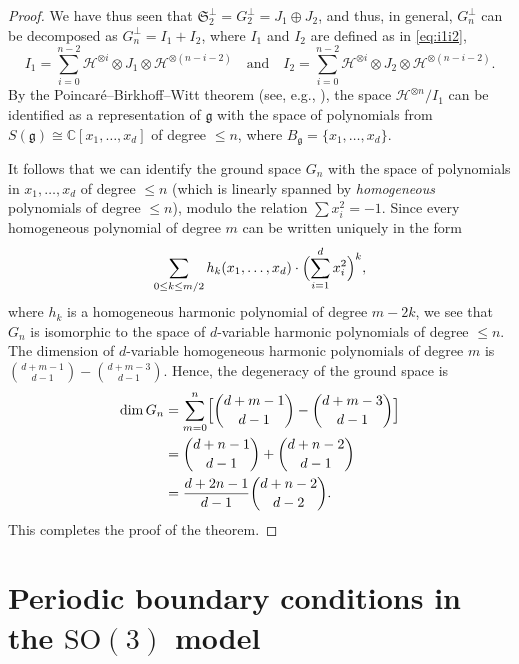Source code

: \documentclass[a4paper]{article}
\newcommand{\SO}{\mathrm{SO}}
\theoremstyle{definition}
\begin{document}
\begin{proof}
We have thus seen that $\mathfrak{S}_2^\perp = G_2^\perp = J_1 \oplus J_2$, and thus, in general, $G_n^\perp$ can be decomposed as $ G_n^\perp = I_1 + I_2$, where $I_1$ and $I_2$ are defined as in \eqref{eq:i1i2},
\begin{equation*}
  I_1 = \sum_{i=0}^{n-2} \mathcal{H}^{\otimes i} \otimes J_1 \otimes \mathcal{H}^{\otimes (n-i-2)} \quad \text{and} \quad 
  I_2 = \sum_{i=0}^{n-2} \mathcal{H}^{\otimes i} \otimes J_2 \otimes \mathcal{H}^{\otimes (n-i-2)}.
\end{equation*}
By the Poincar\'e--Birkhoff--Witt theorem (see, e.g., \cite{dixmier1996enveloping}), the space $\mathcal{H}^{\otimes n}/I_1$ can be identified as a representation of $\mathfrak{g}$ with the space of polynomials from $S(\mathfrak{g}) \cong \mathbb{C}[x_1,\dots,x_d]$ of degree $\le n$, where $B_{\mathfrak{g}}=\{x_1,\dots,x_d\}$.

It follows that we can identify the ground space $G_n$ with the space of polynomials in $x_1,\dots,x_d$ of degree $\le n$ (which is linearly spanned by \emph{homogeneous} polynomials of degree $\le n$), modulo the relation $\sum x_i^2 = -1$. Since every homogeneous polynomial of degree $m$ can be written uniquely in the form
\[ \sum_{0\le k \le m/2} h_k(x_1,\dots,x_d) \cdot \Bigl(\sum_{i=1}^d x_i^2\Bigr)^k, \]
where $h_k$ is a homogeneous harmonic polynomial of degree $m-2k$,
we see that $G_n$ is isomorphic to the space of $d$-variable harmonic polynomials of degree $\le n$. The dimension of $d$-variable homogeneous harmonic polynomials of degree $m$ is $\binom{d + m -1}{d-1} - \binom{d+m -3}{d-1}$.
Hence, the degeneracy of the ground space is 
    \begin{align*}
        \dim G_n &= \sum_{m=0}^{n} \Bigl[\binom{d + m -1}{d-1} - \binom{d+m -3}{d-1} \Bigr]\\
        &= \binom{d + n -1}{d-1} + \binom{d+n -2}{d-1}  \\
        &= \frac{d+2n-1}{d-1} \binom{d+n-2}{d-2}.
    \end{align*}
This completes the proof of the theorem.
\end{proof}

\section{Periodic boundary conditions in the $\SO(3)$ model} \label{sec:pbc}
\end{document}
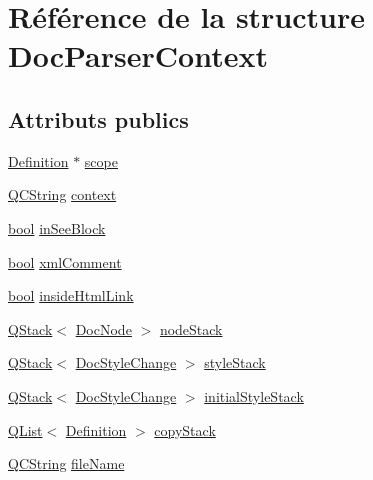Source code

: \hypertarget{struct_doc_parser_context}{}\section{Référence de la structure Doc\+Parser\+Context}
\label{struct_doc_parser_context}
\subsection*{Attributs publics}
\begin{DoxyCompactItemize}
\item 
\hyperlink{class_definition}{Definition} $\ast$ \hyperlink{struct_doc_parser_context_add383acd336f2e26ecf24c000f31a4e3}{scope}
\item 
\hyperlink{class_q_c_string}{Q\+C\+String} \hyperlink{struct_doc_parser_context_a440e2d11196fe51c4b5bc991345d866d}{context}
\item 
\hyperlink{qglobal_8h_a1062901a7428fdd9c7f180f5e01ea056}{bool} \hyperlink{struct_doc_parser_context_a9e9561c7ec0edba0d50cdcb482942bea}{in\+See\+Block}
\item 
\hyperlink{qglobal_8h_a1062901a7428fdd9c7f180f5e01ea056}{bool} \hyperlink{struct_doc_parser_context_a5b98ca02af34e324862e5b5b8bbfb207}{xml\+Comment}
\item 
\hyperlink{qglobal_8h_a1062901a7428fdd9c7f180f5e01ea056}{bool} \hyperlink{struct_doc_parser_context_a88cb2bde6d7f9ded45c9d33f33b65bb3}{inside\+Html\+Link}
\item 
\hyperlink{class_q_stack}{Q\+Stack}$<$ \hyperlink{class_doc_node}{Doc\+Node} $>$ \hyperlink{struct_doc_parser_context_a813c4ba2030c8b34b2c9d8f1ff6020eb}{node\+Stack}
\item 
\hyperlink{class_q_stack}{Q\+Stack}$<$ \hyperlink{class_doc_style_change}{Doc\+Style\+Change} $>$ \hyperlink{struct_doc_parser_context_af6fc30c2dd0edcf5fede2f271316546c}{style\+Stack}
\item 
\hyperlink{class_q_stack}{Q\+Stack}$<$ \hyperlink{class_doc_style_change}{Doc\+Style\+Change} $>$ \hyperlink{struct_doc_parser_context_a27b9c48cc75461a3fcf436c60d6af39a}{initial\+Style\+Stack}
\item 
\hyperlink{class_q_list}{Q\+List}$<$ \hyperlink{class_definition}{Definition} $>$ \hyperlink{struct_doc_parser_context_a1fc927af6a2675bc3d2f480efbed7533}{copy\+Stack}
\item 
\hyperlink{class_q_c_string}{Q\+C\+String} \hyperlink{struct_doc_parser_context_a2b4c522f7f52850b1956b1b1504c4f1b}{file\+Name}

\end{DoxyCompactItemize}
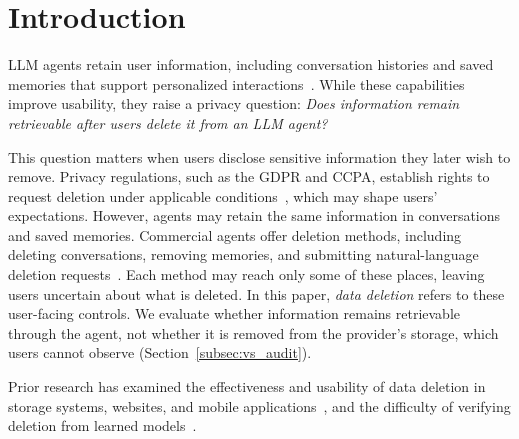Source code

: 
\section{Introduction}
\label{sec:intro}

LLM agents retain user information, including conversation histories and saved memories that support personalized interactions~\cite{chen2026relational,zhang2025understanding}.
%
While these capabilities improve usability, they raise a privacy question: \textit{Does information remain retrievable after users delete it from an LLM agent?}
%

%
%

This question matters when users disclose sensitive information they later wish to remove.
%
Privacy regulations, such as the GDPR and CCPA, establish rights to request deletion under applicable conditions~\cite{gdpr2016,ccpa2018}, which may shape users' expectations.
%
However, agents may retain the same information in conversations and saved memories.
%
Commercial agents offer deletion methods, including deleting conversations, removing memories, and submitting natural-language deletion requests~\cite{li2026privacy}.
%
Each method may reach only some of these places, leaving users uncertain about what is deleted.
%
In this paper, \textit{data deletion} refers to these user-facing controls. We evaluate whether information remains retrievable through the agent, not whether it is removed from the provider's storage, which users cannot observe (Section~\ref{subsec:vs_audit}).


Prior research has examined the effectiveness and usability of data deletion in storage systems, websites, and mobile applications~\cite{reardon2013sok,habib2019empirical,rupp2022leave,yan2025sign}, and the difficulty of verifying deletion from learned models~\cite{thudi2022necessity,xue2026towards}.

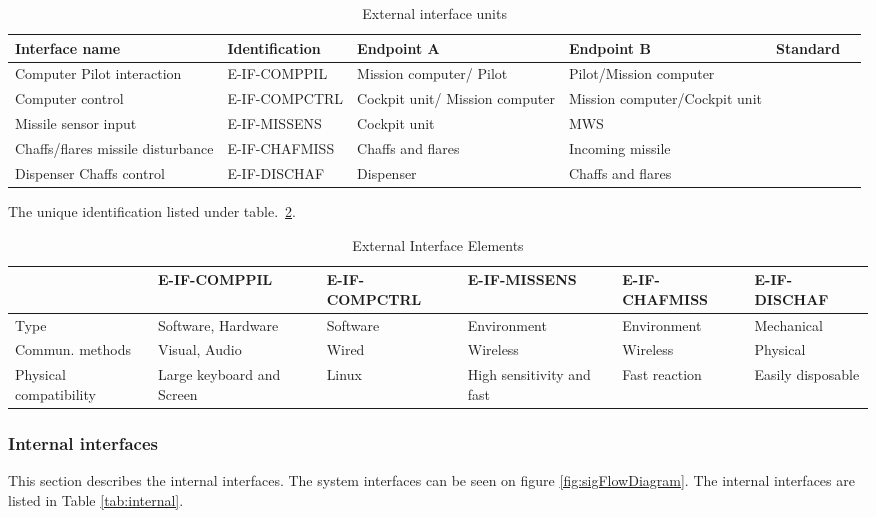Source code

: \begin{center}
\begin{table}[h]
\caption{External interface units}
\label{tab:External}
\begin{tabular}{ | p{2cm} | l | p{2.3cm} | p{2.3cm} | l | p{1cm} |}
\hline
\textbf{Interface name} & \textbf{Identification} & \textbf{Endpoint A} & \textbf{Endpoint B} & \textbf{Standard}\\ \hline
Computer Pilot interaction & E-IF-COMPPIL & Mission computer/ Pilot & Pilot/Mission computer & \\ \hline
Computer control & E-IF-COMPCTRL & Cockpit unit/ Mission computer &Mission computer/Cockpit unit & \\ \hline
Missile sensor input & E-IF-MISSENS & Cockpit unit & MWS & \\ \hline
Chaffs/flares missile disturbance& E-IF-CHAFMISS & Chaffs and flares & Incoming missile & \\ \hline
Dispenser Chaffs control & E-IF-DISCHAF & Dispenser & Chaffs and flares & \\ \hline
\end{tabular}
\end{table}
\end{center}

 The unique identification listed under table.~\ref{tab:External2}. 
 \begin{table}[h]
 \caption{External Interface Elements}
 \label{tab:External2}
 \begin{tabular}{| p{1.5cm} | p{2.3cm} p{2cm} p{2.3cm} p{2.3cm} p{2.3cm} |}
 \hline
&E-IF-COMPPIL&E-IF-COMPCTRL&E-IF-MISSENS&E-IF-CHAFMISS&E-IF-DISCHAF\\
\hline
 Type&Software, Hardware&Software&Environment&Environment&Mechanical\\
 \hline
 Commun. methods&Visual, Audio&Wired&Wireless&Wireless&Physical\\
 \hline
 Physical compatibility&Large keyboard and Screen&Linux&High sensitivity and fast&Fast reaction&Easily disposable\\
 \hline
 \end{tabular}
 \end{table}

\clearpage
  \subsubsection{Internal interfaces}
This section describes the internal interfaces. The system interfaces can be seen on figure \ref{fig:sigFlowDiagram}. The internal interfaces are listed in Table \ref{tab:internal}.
========================================================================
* [TASK BRIEF]: I need each line of the entries that holds the string "computer" located and copied.

* [REPLY TO THE EXERCISE]:
Computer Pilot interaction & E-IF-COMPPIL & Mission computer/ Pilot & Pilot/Mission computer & \\ \hline
Computer control & E-IF-COMPCTRL & Cockpit unit/ Mission computer &Mission computer/Cockpit unit & \\ \hline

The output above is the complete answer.